半数以上の院長が煙草を吸いましたから、私も遠慮なく煙草を吸えました。「煙草は身体に悪いと言われていますが」と問うと、それは嘘だとのこと。

又、ある病院でのこと、院長の診察が長引いているとのことで院長室で待っていました。暫くすると院長が帰ってくるなり、デスクの上にあるプラスチック製の小さな容器の中のカプセルを何個か飲みました。

私は不思議に思い「それは何ですか?」と聞くと抗生物質だというんです。「どうして飲むんですか?」と聞いたら、外来診察で色々な病気の人を診察するので、罹患予防のためと言うのです。それもほぼ毎日、診察後に飲むのだそうです。

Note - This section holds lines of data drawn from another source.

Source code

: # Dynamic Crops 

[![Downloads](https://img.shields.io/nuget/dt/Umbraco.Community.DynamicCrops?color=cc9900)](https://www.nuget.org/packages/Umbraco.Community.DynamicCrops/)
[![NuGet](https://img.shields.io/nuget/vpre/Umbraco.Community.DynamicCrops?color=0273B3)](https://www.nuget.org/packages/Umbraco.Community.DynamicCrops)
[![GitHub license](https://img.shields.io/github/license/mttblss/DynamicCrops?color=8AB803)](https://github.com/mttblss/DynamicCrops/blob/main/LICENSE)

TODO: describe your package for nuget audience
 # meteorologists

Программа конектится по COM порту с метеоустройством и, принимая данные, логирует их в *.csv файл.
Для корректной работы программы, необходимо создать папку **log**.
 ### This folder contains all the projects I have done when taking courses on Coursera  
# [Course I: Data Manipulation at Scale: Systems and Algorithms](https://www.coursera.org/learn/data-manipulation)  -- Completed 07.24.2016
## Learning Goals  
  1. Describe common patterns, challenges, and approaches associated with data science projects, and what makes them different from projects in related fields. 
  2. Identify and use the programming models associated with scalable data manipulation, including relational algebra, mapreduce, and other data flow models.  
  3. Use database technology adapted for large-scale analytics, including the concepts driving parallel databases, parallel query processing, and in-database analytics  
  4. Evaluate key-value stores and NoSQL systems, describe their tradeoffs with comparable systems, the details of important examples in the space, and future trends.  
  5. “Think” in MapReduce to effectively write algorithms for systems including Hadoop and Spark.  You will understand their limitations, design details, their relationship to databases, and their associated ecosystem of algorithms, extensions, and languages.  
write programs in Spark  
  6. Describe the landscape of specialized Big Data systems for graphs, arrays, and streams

別の病院でも院長のデスクには同じような容器があり、同じく聞くと、同じく抗生物質で、診察後に飲むと言っていました。

各地の病院の院長室で面談した際の類似の容器をデスクに置いてあるケースは3割前後だったと思います。

1997年頃だったと思いますが、ある学会での発表は『東京都は無医村になる』というようなテーマでした。新人医師は開業をしない傾向であるということと、都心部の開業医を年代別に分類し、開業医の所在地に〇印を付けた地図をスライドで何枚か映し出されました。

それがそれが、大半の開業医は65歳以上だったのです。更に、医師は一般人より短命だから、あと10年もしたら街から医者が消えるとのこと、成程と思いました。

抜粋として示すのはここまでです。